### DIRECTIONS FOR THIS TASK
Every record that appears below should be transcribed exactly.

------------------------------

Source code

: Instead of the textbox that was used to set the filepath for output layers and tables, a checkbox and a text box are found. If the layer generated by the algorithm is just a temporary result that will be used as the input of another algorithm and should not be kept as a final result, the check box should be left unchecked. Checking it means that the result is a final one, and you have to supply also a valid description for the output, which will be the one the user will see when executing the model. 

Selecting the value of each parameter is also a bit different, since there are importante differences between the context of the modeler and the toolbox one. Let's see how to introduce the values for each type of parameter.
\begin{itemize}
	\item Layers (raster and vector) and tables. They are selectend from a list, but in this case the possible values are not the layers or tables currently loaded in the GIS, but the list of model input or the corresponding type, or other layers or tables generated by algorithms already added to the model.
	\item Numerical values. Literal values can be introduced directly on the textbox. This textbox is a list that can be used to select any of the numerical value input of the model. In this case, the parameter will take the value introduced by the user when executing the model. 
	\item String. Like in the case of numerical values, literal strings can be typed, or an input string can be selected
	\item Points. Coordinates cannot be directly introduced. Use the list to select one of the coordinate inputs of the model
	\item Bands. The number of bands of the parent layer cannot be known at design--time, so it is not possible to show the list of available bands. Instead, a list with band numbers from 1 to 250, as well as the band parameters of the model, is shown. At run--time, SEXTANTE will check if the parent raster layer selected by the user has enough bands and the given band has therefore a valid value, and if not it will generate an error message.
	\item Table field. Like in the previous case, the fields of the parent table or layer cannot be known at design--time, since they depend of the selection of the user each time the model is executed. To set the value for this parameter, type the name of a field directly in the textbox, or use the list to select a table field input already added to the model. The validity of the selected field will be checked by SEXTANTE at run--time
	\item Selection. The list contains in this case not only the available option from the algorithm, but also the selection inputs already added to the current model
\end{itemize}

------------------------------

### ANSWER TO THE PROBLEM
Source code

: Instead of the textbox that was used to set the filepath for output layers and tables, a checkbox and a text box are found. If the layer generated by the algorithm is just a temporary result that will be used as the input of another algorithm and should not be kept as a final result, the check box should be left unchecked. Checking it means that the result is a final one, and you have to supply also a valid description for the output, which will be the one the user will see when executing the model. 

Selecting the value of each parameter is also a bit different, since there are importante differences between the context of the modeler and the toolbox one. Let's see how to introduce the values for each type of parameter.
\begin{itemize}
	\item Layers (raster and vector) and tables. They are selectend from a list, but in this case the possible values are not the layers or tables currently loaded in the GIS, but the list of model input or the corresponding type, or other layers or tables generated by algorithms already added to the model.
	\item Numerical values. Literal values can be introduced directly on the textbox. This textbox is a list that can be used to select any of the numerical value input of the model. In this case, the parameter will take the value introduced by the user when executing the model. 
	\item String. Like in the case of numerical values, literal strings can be typed, or an input string can be selected
	\item Points. Coordinates cannot be directly introduced. Use the list to select one of the coordinate inputs of the model
	\item Bands. The number of bands of the parent layer cannot be known at design--time, so it is not possible to show the list of available bands. Instead, a list with band numbers from 1 to 250, as well as the band parameters of the model, is shown. At run--time, SEXTANTE will check if the parent raster layer selected by the user has enough bands and the given band has therefore a valid value, and if not it will generate an error message.
	\item Table field. Like in the previous case, the fields of the parent table or layer cannot be known at design--time, since they depend of the selection of the user each time the model is executed. To set the value for this parameter, type the name of a field directly in the textbox, or use the list to select a table field input already added to the model. The validity of the selected field will be checked by SEXTANTE at run--time
	\item Selection. The list contains in this case not only the available option from the algorithm, but also the selection inputs already added to the current model
\end{itemize}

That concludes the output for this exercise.